21 Aralık 2000 tarihinde ise her türlü yasal prosedür tamamlandıktan sonra 5 bin çift, savaş gemilerinde kullanılan yüksek ısıya dayanıklı "koruyucu örme eldiven" ve 5 bin adet "koruyucu örme başlık", İstanbul Ticaret Odası fiyatlarından yüzde 35 daha düşük bir bedelle temin edilmiştir. Koruyucu örme eldivenin İTO fiyatı 20.575.000 TL/çift iken, alım 13.300.000TL/çift, koruyucu örme başlığın İTO fiyatı 21.480.000 TL/adet iken, alım 14.245.000 TL./adet olarak gerçekleşmiştir.
Aynı yazıda bahse konu olan mayoların ise bayan öğrenciler ve yüzme takımı için en düşük teklif 39.500.000 TL adet olarak verilmesine rağmen, tanesi 34.365.000 TL'den ve usulune uygun satın alındığı anlaşılmıştır.

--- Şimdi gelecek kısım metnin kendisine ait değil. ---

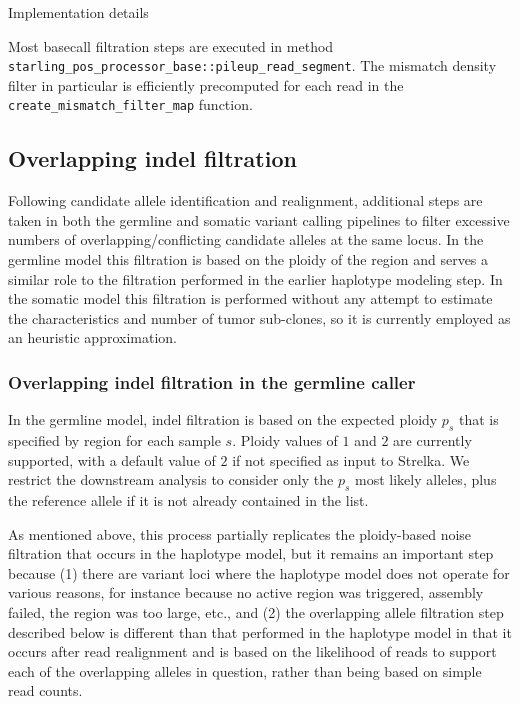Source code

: \documentclass{article}
\newenvironment{raggedParagraph}[1]
{
    \begin{paragraph} {#1}
        \raggedright
    }
    {
    \end{paragraph}
}
\begin{document}
\begin{raggedParagraph}{Implementation details}

Most basecall filtration steps are executed in method \verb|starling_pos_processor_base::pileup_read_segment|. The mismatch density filter in particular is efficiently precomputed for each read in the \verb|create_mismatch_filter_map| function.

\end{raggedParagraph}

\fi %

\subsection{Overlapping indel filtration}

Following candidate allele identification and realignment, additional steps are taken in both the germline and somatic variant calling pipelines to filter excessive numbers of overlapping/conflicting candidate alleles at the same locus. In the germline model this filtration is based on the ploidy of the region and serves a similar role to the filtration performed in the earlier haplotype modeling step. In the somatic model this filtration is performed without any attempt to estimate the characteristics and number of tumor sub-clones, so it is currently employed as an heuristic approximation.

\subsubsection{Overlapping indel filtration in the germline caller}
In the germline model, indel filtration is based on the expected ploidy $p_s$ that is specified by region for each sample $s$. Ploidy values of $1$ and $2$ are currently supported, with a default value of $2$ if not specified as input to Strelka. We restrict the downstream analysis to consider only the $p_s$ most likely alleles, plus the reference allele if it is not already contained in the list.

As mentioned above, this process partially replicates the ploidy-based noise filtration that occurs in the haplotype model, but it remains an important step because (1) there are variant loci where the haplotype model does not operate for various reasons, for instance because no active region was triggered, assembly failed, the region was too large, etc., and (2) the overlapping allele filtration step described below is different than that performed in the haplotype model in that it occurs after read realignment and is based on the likelihood of reads to support each of the overlapping alleles in question, rather than being based on simple read counts.
\end{document}
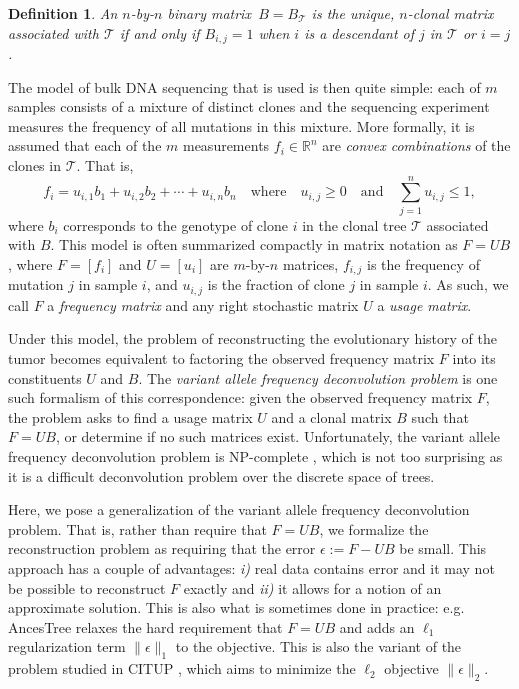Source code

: \documentclass[10pt]{article}
\newtheorem{definition}{Definition}
\newcommand{\tree}{\mathcal{T}}
\begin{document}
\begin{definition}
    An $n$-by-$n$ binary matrix $\,B = B_{\tree}$ is the unique, $n$-clonal matrix associated with $\tree$ 
  if and only if $B_{i, j} = 1$ when $i$ is a descendant of $j$ in $\tree$ or 
  $i = j$.
\end{definition}

The model of bulk DNA sequencing that is used is then quite simple: each of $m$ samples 
consists of a mixture of distinct clones and the sequencing experiment measures the 
frequency of all mutations in this mixture. More formally, it is assumed that 
each of the $m$ measurements $f_i \in \mathbb{R}^n$ are \emph{convex combinations} of the clones
in $\tree$. That is,
\[f_i = u_{i,1}b_1 + u_{i,2}b_2 + \cdots + u_{i,n}b_n \quad\text{where}\quad u_{i, j} \geq 0 \quad\text{and}\quad \sum_{j=1}^nu_{i, j} \leq 1,\]
where $b_i$ corresponds to the genotype of clone $i$ in the clonal tree $\tree$ associated with $B$.
This model is often summarized compactly in matrix notation as $F = UB$, where $F = [f_i]$ and $U = [u_i]$ are $m$-by-$n$ matrices, 
$f_{i,j}$ is the frequency of mutation $j$ in sample $i$, and $u_{i,j}$ is the fraction of clone $j$ in sample $i$. As such, we
call $F$ a \emph{frequency matrix} and any right stochastic matrix $U$ a \emph{usage matrix}.

Under this model, the problem of reconstructing the evolutionary history of the tumor
becomes equivalent to factoring the observed frequency matrix $F$ into its constituents $U$ and $B$.
The \emph{variant allele frequency deconvolution problem} \cite{el-kebir_reconstruction_2015}
is one such formalism of this correspondence: given the observed frequency matrix $F$, 
the problem asks to find a usage matrix $U$ and a clonal matrix $B$ such that $F = UB$, or determine
if no such matrices exist. Unfortunately, the variant allele frequency deconvolution problem is 
NP-complete \cite{el-kebir_reconstruction_2015}, which is not too surprising as it is a difficult 
deconvolution problem over the discrete space of trees.

Here, we pose a generalization of the variant allele frequency deconvolution problem.
That is, rather than require that $F = UB$, we formalize the reconstruction problem as
requiring that the error $\epsilon := F - UB$ be small. This approach has
a couple of advantages: \textit{i)} real data contains error and it may not be possible to reconstruct
$F$ exactly and \textit{ii)} it allows for a notion of an approximate solution. This is also what is sometimes done in practice: 
e.g. AncesTree \cite{el-kebir_reconstruction_2015} relaxes the hard requirement that $F = UB$ and 
adds an $\ell_1$ regularization term $\lVert \epsilon \rVert_1$ to the objective.  
This is also the variant of the problem studied in CITUP \cite{malikic_clonality_2015}, which aims to 
minimize the $\ell_2$ objective $\lVert \epsilon \rVert_2$. 
\end{document}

Sonuç olarak, söz konusu edilen 4 ayrı ihale dosyasında "pamuklu vatka" alımının zaten gerçekleşmediği, diğerlerinin ise 2886 Sayılı İhale Kanunu'na ve bu kanundaki mevzuata uygun hareket edildiği tespit edilmiş bulunmaktadır...."
***
Genekurmay'ın cevabı böyle...
Ancak beni ikna etmedi...
Çünkü elimdeki belge, Genelkurmay'ın araştırma sonuçlarının tersini söylüyor. 2000 yılı kasım ve şubat ayında değilse bile, alınmış vatkalar var. Kasımpaşa Deniz Kuvvetleri Askeri Dikimevi'nin 11 Şubat 2000 tarihli iş emrinde "8320-DA-009-8666 PAMUK VATKA" stok adıyla, bir ceket için birim maliyeti 384.588 TL ödenerek pamuklu vatka kullanıldığı yazılı. Bu iş emirinin altındaki imzalar; Ayfer Aktaş (BİM sorumlusu), Mustafa Akın (tekstil mühendisi), Kahraman Çiğdem (mal sorumlusu KD:ÜÇVŞ), Yusuf Baden (hesap sorumlusu KD.BŞ:ÇVŞ), Levent Oldaner (İmalat Şube Müdürü, İK.YZB), Vedat Taşdemir (Ord.A.Tegm) ve Cengiz Özsoy (Deniz Kuvvetleri Dikimevi Müdürü İK.KD.BNB) uygundur diye yazılı...Ayrıca 28 Kasım 2000 tarihli iş emrinde de yine aynı numaralı stok adıyla bir ceket için kullanılan pamuklu vatkanın birim maliyeti bu kez 58.450 lira yazıyor. Ve bu iş emrinin altında da yine aynı imzalar.
Yazımda bunu sormuştum..
Bu fiyat farkı nedir?
***
Kasım ayında bir askeri ceket dikmek için kullanılan vatkaya, birim maliyet 58 bin 450 lira, şubatta bir askeri ceket için kullanılan vatkaya birim maliyet 384 bin 588 lira... Kasım ayında askeri bir ceket için gerekli vatkaya ödenen para, şubata göre 6.5 kat daha az... Yani Türkiye'de şubat ile kasım arasında fiyatlar 6.5 kat ucuzladı mı? Türkiye'de yüksek enflasyon değil de yüksek fiyat düşüşü mü var? Ayrıca belgedeki fiyatlara göre, Deniz Kuvvetleri Dikimevi'nde kullanılan vatkanın metresine ödenen para 1 milyon 100 bin liraya geliyor, aynı tarihlerde piyasada vatkanın metresi 100-200 bin lira arasında.
Dolayısıyla...
Genelkurmay'ın açıklaması inandırcı değil. Ayrıca gerek örme eldiven ve başlık, gerekse de öğrencilere mayo için ödenen fiyatların İTO'nun verdiği fiyatların altında olması "alımların titizlikle yapıldığını" göstermiyor. Çünkü İTO, perakende fiyatları yani vitrindeki etiket fiyatlarını veriyor. Oysa bu tip toplu alımlarda kıyaslanması gereken fabrika fiyatları, en azından toptancı fiyatlarıdır. Genelkurmay'ın araştırmayı yeniden yapacağına ve kamuoyunu aydınlatacağına inanıyorum. Ayrıca Genelkurmay'ın yanı sıra Sayıştay'ın da bu incelemeleri niçin yapmadığını, Meclis'in de "askeri harcamaları inceleme" yönünde niçin harekete geçmediğini merak ediyorum. Yarın bu köşede belgelere dayalı olarak askeri ihalelerde şike şartname ihtimalinin yüksek olduğunu yazacağım.